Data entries

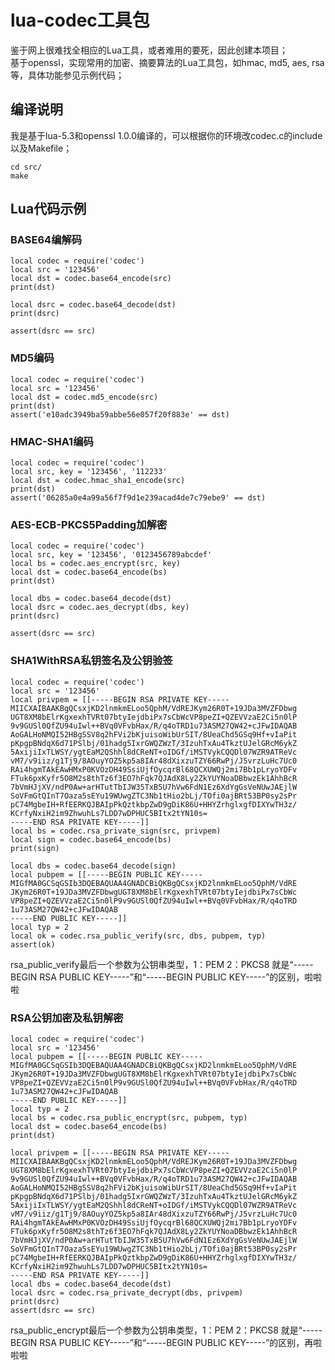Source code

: lua-codec工具包
=======================================================
鉴于网上很难找全相应的Lua工具，或者难用的要死，因此创建本项目；
<br/>
基于openssl，实现常用的加密、摘要算法的Lua工具包，如hmac, md5, aes, rsa等，具体功能参见示例代码；

编译说明
-------------------------------------------------------
我是基于lua-5.3和openssl 1.0.0编译的，可以根据你的环境改codec.c的include以及Makefile；

	cd src/
	make
	

Lua代码示例
-------------------------------------------------------

### BASE64编解码
	local codec = require('codec')
	local src = '123456'
	local dst = codec.base64_encode(src)
	print(dst)

	local dsrc = codec.base64_decode(dst)
	print(dsrc)

	assert(dsrc == src)

### MD5编码
	local codec = require('codec')
	local src = '123456'
	local dst = codec.md5_encode(src)
	print(dst)
	assert('e10adc3949ba59abbe56e057f20f883e' == dst)

### HMAC-SHA1编码
	local codec = require('codec')
	local src, key = '123456', '112233'
	local dst = codec.hmac_sha1_encode(src)
	print(dst)
	assert('06285a0e4a99a56f7f9d1e239acad4de7c79ebe9' == dst)

### AES-ECB-PKCS5Padding加解密
	local codec = require('codec')
	local src, key = '123456', '0123456789abcdef'
	local bs = codec.aes_encrypt(src, key)
	local dst = codec.base64_encode(bs)
	print(dst)
	
	local dbs = codec.base64_decode(dst)
	local dsrc = codec.aes_decrypt(dbs, key)
	print(dsrc)

	assert(dsrc == src)

### SHA1WithRSA私钥签名及公钥验签
	local codec = require('codec')
	local src = '123456'
	local privpem = [[-----BEGIN RSA PRIVATE KEY-----
	MIICXAIBAAKBgQCsxjKD2lnmkmELoo5QphM/VdREJKym26R0T+19JDa3MVZFDbwg
	UGT8XM8bElrKgxexhTVRt07btyIejdbiPx7sCbWcVP8peZI+QZEVVzaE2Ci5n0lP
	9v9GUSl0QfZU94uIwl++BVq0VFvbHax/R/q4oTRD1u73ASM27QW42+cJFwIDAQAB
	AoGALHoNMQI52HBgSSV8q2hFVi2bKjuisoWibUrSIT/8UeaChd5GSq9Hf+vIaPit
	pKpgpBNdqX6d71PSlbj/01hadg5IxrGWQZWzT/3IzuhTxAu4TkztUJelGRcM6ykZ
	5AxijiIxTLWSY/ygtEaM2QShhl8dCReNT+oIDGf/iMSTVykCQQDl07WZR9ATReVc
	vM7/v9iiz/g1Tj9/8AOuyYOZ5kp5a8IAr48dXixzuTZY66RwPj/J5vrzLuHc7Uc0
	RAi4hgmTAkEAwHMxP0KVOzDH49SsiUjfOycqrBl68QCXUWQj2mi7Bb1pLryoYDFv
	FTuk6pxKyfr5O8M2s8thTz6f3EO7hFqk7QJAdX8Ly2ZkYUYNoaDBbwzEk1AhhBcR
	7bVmHJjXV/ndP0Aw+arHTutTbIJW35TxB5U7hVw6FdN1Ez6XdYgGsVeNUwJAEjlW
	SoVFmGtQInT7Oaza5sEYu19WUwgZTC3Nb1tHio2bLj/TOfi0ajBRt53BP0sy2sPr
	pC74MgbeIH+RfEERKQJBAIpPkQztkbpZwD9gDiK86U+HHYZrhglxgfDIXYwTH3z/
	KCrfyNxiH2im9ZhwuhLs7LDD7wDPHUC5BItx2tYN10s=
	-----END RSA PRIVATE KEY-----]]
	local bs = codec.rsa_private_sign(src, privpem)
	local sign = codec.base64_encode(bs)
	print(sign)
	
	local dbs = codec.base64_decode(sign)
	local pubpem = [[-----BEGIN PUBLIC KEY-----
	MIGfMA0GCSqGSIb3DQEBAQUAA4GNADCBiQKBgQCsxjKD2lnmkmELoo5QphM/VdRE
	JKym26R0T+19JDa3MVZFDbwgUGT8XM8bElrKgxexhTVRt07btyIejdbiPx7sCbWc
	VP8peZI+QZEVVzaE2Ci5n0lP9v9GUSl0QfZU94uIwl++BVq0VFvbHax/R/q4oTRD
	1u73ASM27QW42+cJFwIDAQAB
	-----END PUBLIC KEY-----]]
	local typ = 2
	local ok = codec.rsa_public_verify(src, dbs, pubpem, typ)
	assert(ok)

rsa_public_verify最后一个参数为公钥串类型，1：PEM  2：PKCS8
就是“-----BEGIN RSA PUBLIC KEY-----”和“-----BEGIN PUBLIC KEY-----”的区别，啦啦啦
	
### RSA公钥加密及私钥解密
	local codec = require('codec')
	local src = '123456'
	local pubpem = [[-----BEGIN PUBLIC KEY-----
	MIGfMA0GCSqGSIb3DQEBAQUAA4GNADCBiQKBgQCsxjKD2lnmkmELoo5QphM/VdRE
	JKym26R0T+19JDa3MVZFDbwgUGT8XM8bElrKgxexhTVRt07btyIejdbiPx7sCbWc
	VP8peZI+QZEVVzaE2Ci5n0lP9v9GUSl0QfZU94uIwl++BVq0VFvbHax/R/q4oTRD
	1u73ASM27QW42+cJFwIDAQAB
	-----END PUBLIC KEY-----]]
	local typ = 2
	local bs = codec.rsa_public_encrypt(src, pubpem, typ)
	local dst = codec.base64_encode(bs)
	print(dst)
	
	local privpem = [[-----BEGIN RSA PRIVATE KEY-----
	MIICXAIBAAKBgQCsxjKD2lnmkmELoo5QphM/VdREJKym26R0T+19JDa3MVZFDbwg
	UGT8XM8bElrKgxexhTVRt07btyIejdbiPx7sCbWcVP8peZI+QZEVVzaE2Ci5n0lP
	9v9GUSl0QfZU94uIwl++BVq0VFvbHax/R/q4oTRD1u73ASM27QW42+cJFwIDAQAB
	AoGALHoNMQI52HBgSSV8q2hFVi2bKjuisoWibUrSIT/8UeaChd5GSq9Hf+vIaPit
	pKpgpBNdqX6d71PSlbj/01hadg5IxrGWQZWzT/3IzuhTxAu4TkztUJelGRcM6ykZ
	5AxijiIxTLWSY/ygtEaM2QShhl8dCReNT+oIDGf/iMSTVykCQQDl07WZR9ATReVc
	vM7/v9iiz/g1Tj9/8AOuyYOZ5kp5a8IAr48dXixzuTZY66RwPj/J5vrzLuHc7Uc0
	RAi4hgmTAkEAwHMxP0KVOzDH49SsiUjfOycqrBl68QCXUWQj2mi7Bb1pLryoYDFv
	FTuk6pxKyfr5O8M2s8thTz6f3EO7hFqk7QJAdX8Ly2ZkYUYNoaDBbwzEk1AhhBcR
	7bVmHJjXV/ndP0Aw+arHTutTbIJW35TxB5U7hVw6FdN1Ez6XdYgGsVeNUwJAEjlW
	SoVFmGtQInT7Oaza5sEYu19WUwgZTC3Nb1tHio2bLj/TOfi0ajBRt53BP0sy2sPr
	pC74MgbeIH+RfEERKQJBAIpPkQztkbpZwD9gDiK86U+HHYZrhglxgfDIXYwTH3z/
	KCrfyNxiH2im9ZhwuhLs7LDD7wDPHUC5BItx2tYN10s=
	-----END RSA PRIVATE KEY-----]]
	local dbs = codec.base64_decode(dst)
	local dsrc = codec.rsa_private_decrypt(dbs, privpem)
	print(dsrc)
	assert(dsrc == src)

rsa_public_encrypt最后一个参数为公钥串类型，1：PEM  2：PKCS8
就是“-----BEGIN RSA PUBLIC KEY-----”和“-----BEGIN PUBLIC KEY-----”的区别，再啦啦啦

Exercise directions: Output all of the entries verbatim, leaving out any images.

Your solution:
Source code

: lua-codec工具包
=======================================================
鉴于网上很难找全相应的Lua工具，或者难用的要死，因此创建本项目；
<br/>
基于openssl，实现常用的加密、摘要算法的Lua工具包，如hmac, md5, aes, rsa等，具体功能参见示例代码；

编译说明
-------------------------------------------------------
我是基于lua-5.3和openssl 1.0.0编译的，可以根据你的环境改codec.c的include以及Makefile；

	cd src/
	make
	

Lua代码示例
-------------------------------------------------------

### BASE64编解码
	local codec = require('codec')
	local src = '123456'
	local dst = codec.base64_encode(src)
	print(dst)

	local dsrc = codec.base64_decode(dst)
	print(dsrc)

	assert(dsrc == src)

### MD5编码
	local codec = require('codec')
	local src = '123456'
	local dst = codec.md5_encode(src)
	print(dst)
	assert('e10adc3949ba59abbe56e057f20f883e' == dst)

### HMAC-SHA1编码
	local codec = require('codec')
	local src, key = '123456', '112233'
	local dst = codec.hmac_sha1_encode(src)
	print(dst)
	assert('06285a0e4a99a56f7f9d1e239acad4de7c79ebe9' == dst)

### AES-ECB-PKCS5Padding加解密
	local codec = require('codec')
	local src, key = '123456', '0123456789abcdef'
	local bs = codec.aes_encrypt(src, key)
	local dst = codec.base64_encode(bs)
	print(dst)
	
	local dbs = codec.base64_decode(dst)
	local dsrc = codec.aes_decrypt(dbs, key)
	print(dsrc)

	assert(dsrc == src)

### SHA1WithRSA私钥签名及公钥验签
	local codec = require('codec')
	local src = '123456'
	local privpem = [[-----BEGIN RSA PRIVATE KEY-----
	MIICXAIBAAKBgQCsxjKD2lnmkmELoo5QphM/VdREJKym26R0T+19JDa3MVZFDbwg
	UGT8XM8bElrKgxexhTVRt07btyIejdbiPx7sCbWcVP8peZI+QZEVVzaE2Ci5n0lP
	9v9GUSl0QfZU94uIwl++BVq0VFvbHax/R/q4oTRD1u73ASM27QW42+cJFwIDAQAB
	AoGALHoNMQI52HBgSSV8q2hFVi2bKjuisoWibUrSIT/8UeaChd5GSq9Hf+vIaPit
	pKpgpBNdqX6d71PSlbj/01hadg5IxrGWQZWzT/3IzuhTxAu4TkztUJelGRcM6ykZ
	5AxijiIxTLWSY/ygtEaM2QShhl8dCReNT+oIDGf/iMSTVykCQQDl07WZR9ATReVc
	vM7/v9iiz/g1Tj9/8AOuyYOZ5kp5a8IAr48dXixzuTZY66RwPj/J5vrzLuHc7Uc0
	RAi4hgmTAkEAwHMxP0KVOzDH49SsiUjfOycqrBl68QCXUWQj2mi7Bb1pLryoYDFv
	FTuk6pxKyfr5O8M2s8thTz6f3EO7hFqk7QJAdX8Ly2ZkYUYNoaDBbwzEk1AhhBcR
	7bVmHJjXV/ndP0Aw+arHTutTbIJW35TxB5U7hVw6FdN1Ez6XdYgGsVeNUwJAEjlW
	SoVFmGtQInT7Oaza5sEYu19WUwgZTC3Nb1tHio2bLj/TOfi0ajBRt53BP0sy2sPr
	pC74MgbeIH+RfEERKQJBAIpPkQztkbpZwD9gDiK86U+HHYZrhglxgfDIXYwTH3z/
	KCrfyNxiH2im9ZhwuhLs7LDD7wDPHUC5BItx2tYN10s=
	-----END RSA PRIVATE KEY-----]]
	local bs = codec.rsa_private_sign(src, privpem)
	local sign = codec.base64_encode(bs)
	print(sign)
	
	local dbs = codec.base64_decode(sign)
	local pubpem = [[-----BEGIN PUBLIC KEY-----
	MIGfMA0GCSqGSIb3DQEBAQUAA4GNADCBiQKBgQCsxjKD2lnmkmELoo5QphM/VdRE
	JKym26R0T+19JDa3MVZFDbwgUGT8XM8bElrKgxexhTVRt07btyIejdbiPx7sCbWc
	VP8peZI+QZEVVzaE2Ci5n0lP9v9GUSl0QfZU94uIwl++BVq0VFvbHax/R/q4oTRD
	1u73ASM27QW42+cJFwIDAQAB
	-----END PUBLIC KEY-----]]
	local typ = 2
	local ok = codec.rsa_public_verify(src, dbs, pubpem, typ)
	assert(ok)

rsa_public_verify最后一个参数为公钥串类型，1：PEM  2：PKCS8
就是“-----BEGIN RSA PUBLIC KEY-----”和“-----BEGIN PUBLIC KEY-----”的区别，啦啦啦
	
### RSA公钥加密及私钥解密
	local codec = require('codec')
	local src = '123456'
	local pubpem = [[-----BEGIN PUBLIC KEY-----
	MIGfMA0GCSqGSIb3DQEBAQUAA4GNADCBiQKBgQCsxjKD2lnmkmELoo5QphM/VdRE
	JKym26R0T+19JDa3MVZFDbwgUGT8XM8bElrKgxexhTVRt07btyIejdbiPx7sCbWc
	VP8peZI+QZEVVzaE2Ci5n0lP9v9GUSl0QfZU94uIwl++BVq0VFvbHax/R/q4oTRD
	1u73ASM27QW42+cJFwIDAQAB
	-----END PUBLIC KEY-----]]
	local typ = 2
	local bs = codec.rsa_public_encrypt(src, pubpem, typ)
	local dst = codec.base64_encode(bs)
	print(dst)
	
	local privpem = [[-----BEGIN RSA PRIVATE KEY-----
	MIICXAIBAAKBgQCsxjKD2lnmkmELoo5QphM/VdREJKym26R0T+19JDa3MVZFDbwg
	UGT8XM8bElrKgxexhTVRt07btyIejdbiPx7sCbWcVP8peZI+QZEVVzaE2Ci5n0lP
	9v9GUSl0QfZU94uIwl++BVq0VFvbHax/R/q4oTRD1u73ASM27QW42+cJFwIDAQAB
	AoGALHoNMQI52HBgSSV8q2hFVi2bKjuisoWibUrSIT/8UeaChd5GSq9Hf+vIaPit
	pKpgpBNdqX6d71PSlbj/01hadg5IxrGWQZWzT/3IzuhTxAu4TkztUJelGRcM6ykZ
	5AxijiIxTLWSY/ygtEaM2QShhl8dCReNT+oIDGf/iMSTVykCQQDl07WZR9ATReVc
	vM7/v9iiz/g1Tj9/8AOuyYOZ5kp5a8IAr48dXixzuTZY66RwPj/J5vrzLuHc7Uc0
	RAi4hgmTAkEAwHMxP0KVOzDH49SsiUjfOycqrBl68QCXUWQj2mi7Bb1pLryoYDFv
	FTuk6pxKyfr5O8M2s8thTz6f3EO7hFqk7QJAdX8Ly2ZkYUYNoaDBbwzEk1AhhBcR
	7bVmHJjXV/ndP0Aw+arHTutTbIJW35TxB5U7hVw6FdN1Ez6XdYgGsVeNUwJAEjlW
	SoVFmGtQInT7Oaza5sEYu19WUwgZTC3Nb1tHio2bLj/TOfi0ajBRt53BP0sy2sPr
	pC74MgbeIH+RfEERKQJBAIpPkQztkbpZwD9gDiK86U+HHYZrhglxgfDIXYwTH3z/
	KCrfyNxiH2im9ZhwuhLs7LDD7wDPHUC5BItx2tYN10s=
	-----END RSA PRIVATE KEY-----]]
	local dbs = codec.base64_decode(dst)
	local dsrc = codec.rsa_private_decrypt(dbs, privpem)
	print(dsrc)
	assert(dsrc == src)

rsa_public_encrypt最后一个参数为公钥串类型，1：PEM  2：PKCS8
就是“-----BEGIN RSA PUBLIC KEY-----”和“-----BEGIN PUBLIC KEY-----”的区别，再啦啦啦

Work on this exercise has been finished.